A quoi sert Stéphane Guillon ?
« Monsieur, vous avez le talent de dire avec humour des choses inintéressantes ». En prononçant cette phrase sur le plateau de Canal+, Lech Walesa marquait élégamment son manque de solidarnosc avec le chroniqueur qui venait de brosser son portrait. L’ancien Président polonais résumait avec une finesse inattendue la prestation de Stéphane Guillon. Même traduite en polonais, c’est lourdingue.
Enfant de la riche commune de Neuilly-sur-Seine, Guillon éructe sur divers médias ses billets d’humeur contre des personnalités invitées à l’antenne juste après lui. Et ses œuvres sont véritablement trempées dans l’humeur, mais pas n’importe laquelle. L’humeur qui coule des plaies infectées.
Spécialisé dans l’attaque sous la ceinture, mais inféconde, le vibrion s’est esclaffé publiquement, et en sa présence, du viol qu’une comédienne française a subi dans sa jeunesse. Il rit systématiquement du handicap éventuel de sa victime du jour, pouffe du malheur et des faiblesses de celui ou celle qui, face à lui, est forcément humain, donc imparfait.
Face à Victor Hugo, il eût réduit l’auteur des Misérables au client habituel des bordels parisiens. De Franklin D. Roosevelt, il n’aurait parlé que d’un pantin sur roulettes incapable de bander. Postillonnant sur Edith Piaf, il aurait brocardé la mourante qui recevait des piqûres debout, à travers le rideau de scène, pour tenir une chanson de plus face à son public.
Reconnaissons-lui pourtant une qualité. Guillon a réussi à ajouter un sens à l’œuvre radiophonique. Jusqu’à lui, la radio ne s’adressait qu’à l’ouïe, désormais l’odorat est également mis à contribution. Avec Guillon, la radio pue.
Guillon l’a dit lui-même, il lui faut huit heures pour rédiger sa chronique quotidienne. Huit heures, soit le temps d’une digestion… Et pour aboutir à la même production. N’ayons pas peur des mots, puisque les siens restent sans portée : Guillon produit de la merde comme les abeilles produisent du miel. L’instinct parle.
Posons-nous maintenant la question : à quoi sert Stéphane Guillon ?

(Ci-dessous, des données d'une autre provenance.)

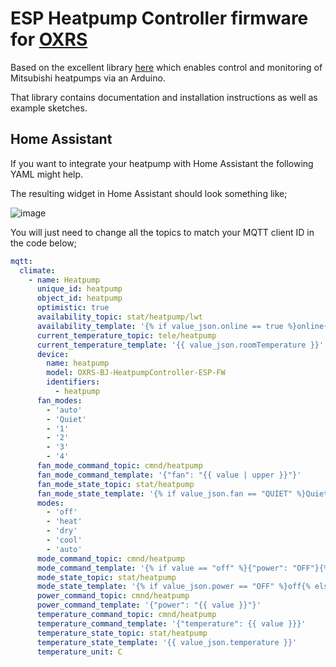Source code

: # ESP Heatpump Controller firmware for [OXRS](https://oxrs.io)

Based on the excellent library [here](https://github.com/SwiCago/HeatPump) which enables control and monitoring of Mitsubishi heatpumps via an Arduino.

That library contains documentation and installation instructions as well as example sketches.

## Home Assistant

If you want to integrate your heatpump with Home Assistant the following YAML might help. 

The resulting widget in Home Assistant should look something like;

![image](https://github.com/sumnerboy12/OXRS-BJ-HeatpumpController-ESP-FW/assets/5060842/266a661f-6a4f-4a6f-9780-ab798e042b92)

You will just need to change all the topics to match your MQTT client ID in the code below;

```yaml
mqtt:
  climate:
    - name: Heatpump
      unique_id: heatpump
      object_id: heatpump
      optimistic: true
      availability_topic: stat/heatpump/lwt
      availability_template: '{% if value_json.online == true %}online{% else %}offline{% endif %}'
      current_temperature_topic: tele/heatpump
      current_temperature_template: '{{ value_json.roomTemperature }}'
      device:
        name: heatpump
        model: OXRS-BJ-HeatpumpController-ESP-FW
        identifiers:
          - heatpump
      fan_modes:
        - 'auto'
        - 'Quiet'
        - '1'
        - '2'
        - '3'
        - '4'
      fan_mode_command_topic: cmnd/heatpump
      fan_mode_command_template: '{"fan": "{{ value | upper }}"}'
      fan_mode_state_topic: stat/heatpump
      fan_mode_state_template: '{% if value_json.fan == "QUIET" %}Quiet{% else %}{{ value_json.fan | lower }}{% endif %}'
      modes:
        - 'off'
        - 'heat'
        - 'dry'
        - 'cool'
        - 'auto'
      mode_command_topic: cmnd/heatpump
      mode_command_template: '{% if value == "off" %}{"power": "OFF"}{% else %}{"power": "ON", "mode": "{{ value | upper }}"}{% endif %}'
      mode_state_topic: stat/heatpump
      mode_state_template: '{% if value_json.power == "OFF" %}off{% else %}{{ value_json.mode | lower }}{% endif %}'
      power_command_topic: cmnd/heatpump
      power_command_template: '{"power": "{{ value }}"}'
      temperature_command_topic: cmnd/heatpump
      temperature_command_template: '{"temperature": {{ value }}}'
      temperature_state_topic: stat/heatpump
      temperature_state_template: '{{ value_json.temperature }}'
      temperature_unit: C
```
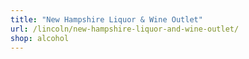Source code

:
 ```yaml
---
title: "New Hampshire Liquor & Wine Outlet"
url: /lincoln/new-hampshire-liquor-and-wine-outlet/
shop: alcohol
---
```

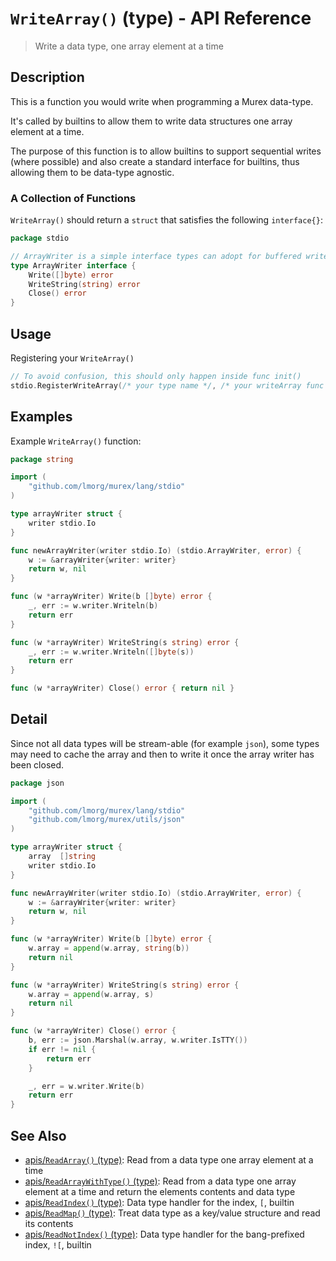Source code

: # `WriteArray()` (type) - API Reference

> Write a data type, one array element at a time

## Description

This is a function you would write when programming a Murex data-type.

It's called by builtins to allow them to write data structures one array
element at a time.

The purpose of this function is to allow builtins to support sequential writes
(where possible) and also create a standard interface for builtins, thus
allowing them to be data-type agnostic.

### A Collection of Functions

`WriteArray()` should return a `struct` that satisfies the following
`interface{}`:

```go
package stdio

// ArrayWriter is a simple interface types can adopt for buffered writes of formatted arrays in structured types (eg JSON)
type ArrayWriter interface {
	Write([]byte) error
	WriteString(string) error
	Close() error
}
```

## Usage

Registering your `WriteArray()`

```go
// To avoid confusion, this should only happen inside func init()
stdio.RegisterWriteArray(/* your type name */, /* your writeArray func */)
```

## Examples

Example `WriteArray()` function:

```go
package string

import (
	"github.com/lmorg/murex/lang/stdio"
)

type arrayWriter struct {
	writer stdio.Io
}

func newArrayWriter(writer stdio.Io) (stdio.ArrayWriter, error) {
	w := &arrayWriter{writer: writer}
	return w, nil
}

func (w *arrayWriter) Write(b []byte) error {
	_, err := w.writer.Writeln(b)
	return err
}

func (w *arrayWriter) WriteString(s string) error {
	_, err := w.writer.Writeln([]byte(s))
	return err
}

func (w *arrayWriter) Close() error { return nil }
```

## Detail

Since not all data types will be stream-able (for example `json`), some types
may need to cache the array and then to write it once the array writer has been
closed.

```go
package json

import (
	"github.com/lmorg/murex/lang/stdio"
	"github.com/lmorg/murex/utils/json"
)

type arrayWriter struct {
	array  []string
	writer stdio.Io
}

func newArrayWriter(writer stdio.Io) (stdio.ArrayWriter, error) {
	w := &arrayWriter{writer: writer}
	return w, nil
}

func (w *arrayWriter) Write(b []byte) error {
	w.array = append(w.array, string(b))
	return nil
}

func (w *arrayWriter) WriteString(s string) error {
	w.array = append(w.array, s)
	return nil
}

func (w *arrayWriter) Close() error {
	b, err := json.Marshal(w.array, w.writer.IsTTY())
	if err != nil {
		return err
	}

	_, err = w.writer.Write(b)
	return err
}
```

## See Also

- [apis/`ReadArray()` (type)](/apis/ReadArray.md):
  Read from a data type one array element at a time
- [apis/`ReadArrayWithType()` (type)](/apis/ReadArrayWithType.md):
  Read from a data type one array element at a time and return the elements contents and data type
- [apis/`ReadIndex()` (type)](/apis/ReadIndex.md):
  Data type handler for the index, `[`, builtin
- [apis/`ReadMap()` (type)](/apis/ReadMap.md):
  Treat data type as a key/value structure and read its contents
- [apis/`ReadNotIndex()` (type)](/apis/ReadNotIndex.md):
  Data type handler for the bang-prefixed index, `![`, builtin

Ado attardé fier de sa barbe sale et de ses poches sous les yeux, Guillon donne l’impression d’avoir dormi dans une poubelle. Son élocution approximative, sa voix poussée dans l’aigu et ses rires de gorge retenus laissent imaginer qu’il est né de l’union d’un Ecossais et d’une Française, en l’occurrence, Johnny Walker et Marie Brizard.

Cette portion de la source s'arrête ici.